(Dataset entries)
· · ·

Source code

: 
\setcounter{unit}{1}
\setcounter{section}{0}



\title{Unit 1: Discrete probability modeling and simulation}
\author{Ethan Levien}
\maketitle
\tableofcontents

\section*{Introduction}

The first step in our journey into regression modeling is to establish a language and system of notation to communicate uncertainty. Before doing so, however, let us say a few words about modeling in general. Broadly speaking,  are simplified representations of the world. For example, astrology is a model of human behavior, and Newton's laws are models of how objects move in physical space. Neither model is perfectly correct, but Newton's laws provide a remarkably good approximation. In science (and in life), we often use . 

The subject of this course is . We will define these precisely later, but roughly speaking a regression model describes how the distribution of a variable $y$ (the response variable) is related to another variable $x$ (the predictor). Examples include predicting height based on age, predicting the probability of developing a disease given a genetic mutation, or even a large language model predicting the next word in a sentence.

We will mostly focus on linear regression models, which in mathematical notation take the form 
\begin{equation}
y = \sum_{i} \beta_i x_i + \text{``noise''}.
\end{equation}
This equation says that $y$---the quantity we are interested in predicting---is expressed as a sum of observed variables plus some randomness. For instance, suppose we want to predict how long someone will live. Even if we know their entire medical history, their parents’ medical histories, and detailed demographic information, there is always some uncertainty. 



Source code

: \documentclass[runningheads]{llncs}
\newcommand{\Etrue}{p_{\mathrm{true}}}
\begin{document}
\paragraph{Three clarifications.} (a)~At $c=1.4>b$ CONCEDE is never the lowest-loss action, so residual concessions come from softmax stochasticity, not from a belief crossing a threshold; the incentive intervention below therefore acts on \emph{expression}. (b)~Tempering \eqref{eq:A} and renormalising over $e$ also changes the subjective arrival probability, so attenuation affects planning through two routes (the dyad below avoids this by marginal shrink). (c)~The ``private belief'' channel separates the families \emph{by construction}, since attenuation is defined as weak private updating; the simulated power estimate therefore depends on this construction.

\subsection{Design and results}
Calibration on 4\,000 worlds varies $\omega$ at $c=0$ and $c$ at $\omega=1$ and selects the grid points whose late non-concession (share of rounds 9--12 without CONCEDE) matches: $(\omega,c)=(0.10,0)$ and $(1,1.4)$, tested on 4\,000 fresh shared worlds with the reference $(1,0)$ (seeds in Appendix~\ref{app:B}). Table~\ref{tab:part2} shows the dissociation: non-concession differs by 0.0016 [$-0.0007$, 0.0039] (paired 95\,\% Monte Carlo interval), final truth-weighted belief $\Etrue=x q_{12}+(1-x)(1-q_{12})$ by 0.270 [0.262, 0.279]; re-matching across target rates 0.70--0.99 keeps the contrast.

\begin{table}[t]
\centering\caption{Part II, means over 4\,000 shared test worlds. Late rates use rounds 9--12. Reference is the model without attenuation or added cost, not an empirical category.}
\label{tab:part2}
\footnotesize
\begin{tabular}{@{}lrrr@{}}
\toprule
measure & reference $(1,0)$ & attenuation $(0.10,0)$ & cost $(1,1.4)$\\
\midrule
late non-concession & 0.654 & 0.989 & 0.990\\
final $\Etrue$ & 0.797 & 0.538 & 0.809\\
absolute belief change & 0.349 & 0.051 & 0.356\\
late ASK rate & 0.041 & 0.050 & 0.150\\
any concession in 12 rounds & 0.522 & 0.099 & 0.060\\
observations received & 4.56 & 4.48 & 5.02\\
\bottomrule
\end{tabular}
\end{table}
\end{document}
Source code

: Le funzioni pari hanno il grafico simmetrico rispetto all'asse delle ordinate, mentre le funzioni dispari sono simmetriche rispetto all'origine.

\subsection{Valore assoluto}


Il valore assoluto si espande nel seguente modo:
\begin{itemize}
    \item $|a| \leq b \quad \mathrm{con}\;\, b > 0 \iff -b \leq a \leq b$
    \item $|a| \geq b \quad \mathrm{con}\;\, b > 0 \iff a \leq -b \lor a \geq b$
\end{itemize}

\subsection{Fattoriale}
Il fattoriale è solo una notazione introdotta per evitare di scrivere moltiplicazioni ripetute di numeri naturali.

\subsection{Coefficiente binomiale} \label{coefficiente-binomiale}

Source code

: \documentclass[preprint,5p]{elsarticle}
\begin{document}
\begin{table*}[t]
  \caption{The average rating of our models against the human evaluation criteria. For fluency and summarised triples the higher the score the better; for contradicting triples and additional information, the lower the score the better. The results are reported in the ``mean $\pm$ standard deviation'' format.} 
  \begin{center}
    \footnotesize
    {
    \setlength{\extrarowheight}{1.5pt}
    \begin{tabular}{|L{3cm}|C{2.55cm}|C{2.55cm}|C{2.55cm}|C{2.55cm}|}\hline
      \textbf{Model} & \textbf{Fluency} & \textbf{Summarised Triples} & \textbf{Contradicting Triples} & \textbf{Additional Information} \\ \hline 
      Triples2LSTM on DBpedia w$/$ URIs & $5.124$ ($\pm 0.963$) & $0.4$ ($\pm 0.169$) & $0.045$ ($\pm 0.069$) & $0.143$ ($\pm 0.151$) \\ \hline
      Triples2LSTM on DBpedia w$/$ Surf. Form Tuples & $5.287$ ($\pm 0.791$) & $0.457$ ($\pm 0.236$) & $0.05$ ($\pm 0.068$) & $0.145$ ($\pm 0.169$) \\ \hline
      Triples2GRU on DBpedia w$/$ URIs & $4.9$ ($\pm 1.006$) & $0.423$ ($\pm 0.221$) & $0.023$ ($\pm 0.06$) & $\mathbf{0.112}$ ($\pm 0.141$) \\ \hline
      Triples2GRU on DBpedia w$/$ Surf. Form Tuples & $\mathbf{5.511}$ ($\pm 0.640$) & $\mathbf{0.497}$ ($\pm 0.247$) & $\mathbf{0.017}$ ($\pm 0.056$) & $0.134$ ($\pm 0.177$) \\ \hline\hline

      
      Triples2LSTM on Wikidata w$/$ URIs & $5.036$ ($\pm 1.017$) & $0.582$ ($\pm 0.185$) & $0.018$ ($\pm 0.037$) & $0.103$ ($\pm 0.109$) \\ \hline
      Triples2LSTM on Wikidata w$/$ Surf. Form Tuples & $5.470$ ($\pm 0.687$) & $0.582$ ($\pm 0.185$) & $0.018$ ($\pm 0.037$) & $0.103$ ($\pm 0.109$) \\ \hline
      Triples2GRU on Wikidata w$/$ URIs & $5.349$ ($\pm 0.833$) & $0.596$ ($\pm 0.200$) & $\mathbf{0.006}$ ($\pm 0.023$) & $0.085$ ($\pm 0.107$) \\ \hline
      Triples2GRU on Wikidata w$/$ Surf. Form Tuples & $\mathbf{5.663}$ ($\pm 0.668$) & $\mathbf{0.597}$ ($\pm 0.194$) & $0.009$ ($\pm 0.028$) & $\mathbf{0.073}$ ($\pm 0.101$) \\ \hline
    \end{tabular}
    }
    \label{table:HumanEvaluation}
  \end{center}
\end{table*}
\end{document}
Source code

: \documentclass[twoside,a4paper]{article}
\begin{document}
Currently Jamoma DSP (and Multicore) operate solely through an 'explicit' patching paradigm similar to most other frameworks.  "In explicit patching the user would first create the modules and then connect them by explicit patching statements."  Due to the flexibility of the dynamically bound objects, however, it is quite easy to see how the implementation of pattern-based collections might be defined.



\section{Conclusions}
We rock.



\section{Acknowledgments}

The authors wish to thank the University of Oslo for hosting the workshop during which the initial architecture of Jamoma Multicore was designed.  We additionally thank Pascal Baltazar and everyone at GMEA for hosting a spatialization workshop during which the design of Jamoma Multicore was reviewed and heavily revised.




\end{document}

· · ·

Problem to solve:
From the first line to the last, copy every record exactly.

Written reply:
Source code

: 
\setcounter{unit}{1}
\setcounter{section}{0}



\title{Unit 1: Discrete probability modeling and simulation}
\author{Ethan Levien}
\maketitle
\tableofcontents

\section*{Introduction}

The first step in our journey into regression modeling is to establish a language and system of notation to communicate uncertainty. Before doing so, however, let us say a few words about modeling in general. Broadly speaking,  are simplified representations of the world. For example, astrology is a model of human behavior, and Newton's laws are models of how objects move in physical space. Neither model is perfectly correct, but Newton's laws provide a remarkably good approximation. In science (and in life), we often use . 

The subject of this course is . We will define these precisely later, but roughly speaking a regression model describes how the distribution of a variable $y$ (the response variable) is related to another variable $x$ (the predictor). Examples include predicting height based on age, predicting the probability of developing a disease given a genetic mutation, or even a large language model predicting the next word in a sentence.

We will mostly focus on linear regression models, which in mathematical notation take the form 
\begin{equation}
y = \sum_{i} \beta_i x_i + \text{``noise''}.
\end{equation}
This equation says that $y$---the quantity we are interested in predicting---is expressed as a sum of observed variables plus some randomness. For instance, suppose we want to predict how long someone will live. Even if we know their entire medical history, their parents’ medical histories, and detailed demographic information, there is always some uncertainty. 



Source code

: \documentclass[runningheads]{llncs}
\newcommand{\Etrue}{p_{\mathrm{true}}}
\begin{document}
\paragraph{Three clarifications.} (a)~At $c=1.4>b$ CONCEDE is never the lowest-loss action, so residual concessions come from softmax stochasticity, not from a belief crossing a threshold; the incentive intervention below therefore acts on \emph{expression}. (b)~Tempering \eqref{eq:A} and renormalising over $e$ also changes the subjective arrival probability, so attenuation affects planning through two routes (the dyad below avoids this by marginal shrink). (c)~The ``private belief'' channel separates the families \emph{by construction}, since attenuation is defined as weak private updating; the simulated power estimate therefore depends on this construction.

\subsection{Design and results}
Calibration on 4\,000 worlds varies $\omega$ at $c=0$ and $c$ at $\omega=1$ and selects the grid points whose late non-concession (share of rounds 9--12 without CONCEDE) matches: $(\omega,c)=(0.10,0)$ and $(1,1.4)$, tested on 4\,000 fresh shared worlds with the reference $(1,0)$ (seeds in Appendix~\ref{app:B}). Table~\ref{tab:part2} shows the dissociation: non-concession differs by 0.0016 [$-0.0007$, 0.0039] (paired 95\,\% Monte Carlo interval), final truth-weighted belief $\Etrue=x q_{12}+(1-x)(1-q_{12})$ by 0.270 [0.262, 0.279]; re-matching across target rates 0.70--0.99 keeps the contrast.

\begin{table}[t]
\centering\caption{Part II, means over 4\,000 shared test worlds. Late rates use rounds 9--12. Reference is the model without attenuation or added cost, not an empirical category.}
\label{tab:part2}
\footnotesize
\begin{tabular}{@{}lrrr@{}}
\toprule
measure & reference $(1,0)$ & attenuation $(0.10,0)$ & cost $(1,1.4)$\\
\midrule
late non-concession & 0.654 & 0.989 & 0.990\\
final $\Etrue$ & 0.797 & 0.538 & 0.809\\
absolute belief change & 0.349 & 0.051 & 0.356\\
late ASK rate & 0.041 & 0.050 & 0.150\\
any concession in 12 rounds & 0.522 & 0.099 & 0.060\\
observations received & 4.56 & 4.48 & 5.02\\
\bottomrule
\end{tabular}
\end{table}
\end{document}
Source code

: Le funzioni pari hanno il grafico simmetrico rispetto all'asse delle ordinate, mentre le funzioni dispari sono simmetriche rispetto all'origine.

\subsection{Valore assoluto}


Il valore assoluto si espande nel seguente modo:
\begin{itemize}
    \item $|a| \leq b \quad \mathrm{con}\;\, b > 0 \iff -b \leq a \leq b$
    \item $|a| \geq b \quad \mathrm{con}\;\, b > 0 \iff a \leq -b \lor a \geq b$
\end{itemize}

\subsection{Fattoriale}
Il fattoriale è solo una notazione introdotta per evitare di scrivere moltiplicazioni ripetute di numeri naturali.

\subsection{Coefficiente binomiale} \label{coefficiente-binomiale}

Source code

: \documentclass[preprint,5p]{elsarticle}
\begin{document}
\begin{table*}[t]
  \caption{The average rating of our models against the human evaluation criteria. For fluency and summarised triples the higher the score the better; for contradicting triples and additional information, the lower the score the better. The results are reported in the ``mean $\pm$ standard deviation'' format.} 
  \begin{center}
    \footnotesize
    {
    \setlength{\extrarowheight}{1.5pt}
    \begin{tabular}{|L{3cm}|C{2.55cm}|C{2.55cm}|C{2.55cm}|C{2.55cm}|}\hline
      \textbf{Model} & \textbf{Fluency} & \textbf{Summarised Triples} & \textbf{Contradicting Triples} & \textbf{Additional Information} \\ \hline 
      Triples2LSTM on DBpedia w$/$ URIs & $5.124$ ($\pm 0.963$) & $0.4$ ($\pm 0.169$) & $0.045$ ($\pm 0.069$) & $0.143$ ($\pm 0.151$) \\ \hline
      Triples2LSTM on DBpedia w$/$ Surf. Form Tuples & $5.287$ ($\pm 0.791$) & $0.457$ ($\pm 0.236$) & $0.05$ ($\pm 0.068$) & $0.145$ ($\pm 0.169$) \\ \hline
      Triples2GRU on DBpedia w$/$ URIs & $4.9$ ($\pm 1.006$) & $0.423$ ($\pm 0.221$) & $0.023$ ($\pm 0.06$) & $\mathbf{0.112}$ ($\pm 0.141$) \\ \hline
      Triples2GRU on DBpedia w$/$ Surf. Form Tuples & $\mathbf{5.511}$ ($\pm 0.640$) & $\mathbf{0.497}$ ($\pm 0.247$) & $\mathbf{0.017}$ ($\pm 0.056$) & $0.134$ ($\pm 0.177$) \\ \hline\hline

      
      Triples2LSTM on Wikidata w$/$ URIs & $5.036$ ($\pm 1.017$) & $0.582$ ($\pm 0.185$) & $0.018$ ($\pm 0.037$) & $0.103$ ($\pm 0.109$) \\ \hline
      Triples2LSTM on Wikidata w$/$ Surf. Form Tuples & $5.470$ ($\pm 0.687$) & $0.582$ ($\pm 0.185$) & $0.018$ ($\pm 0.037$) & $0.103$ ($\pm 0.109$) \\ \hline
      Triples2GRU on Wikidata w$/$ URIs & $5.349$ ($\pm 0.833$) & $0.596$ ($\pm 0.200$) & $\mathbf{0.006}$ ($\pm 0.023$) & $0.085$ ($\pm 0.107$) \\ \hline
      Triples2GRU on Wikidata w$/$ Surf. Form Tuples & $\mathbf{5.663}$ ($\pm 0.668$) & $\mathbf{0.597}$ ($\pm 0.194$) & $0.009$ ($\pm 0.028$) & $\mathbf{0.073}$ ($\pm 0.101$) \\ \hline
    \end{tabular}
    }
    \label{table:HumanEvaluation}
  \end{center}
\end{table*}
\end{document}
Source code

: \documentclass[twoside,a4paper]{article}
\begin{document}
Currently Jamoma DSP (and Multicore) operate solely through an 'explicit' patching paradigm similar to most other frameworks.  "In explicit patching the user would first create the modules and then connect them by explicit patching statements."  Due to the flexibility of the dynamically bound objects, however, it is quite easy to see how the implementation of pattern-based collections might be defined.



\section{Conclusions}
We rock.



\section{Acknowledgments}

The authors wish to thank the University of Oslo for hosting the workshop during which the initial architecture of Jamoma Multicore was designed.  We additionally thank Pascal Baltazar and everyone at GMEA for hosting a spatialization workshop during which the design of Jamoma Multicore was reviewed and heavily revised.




\end{document}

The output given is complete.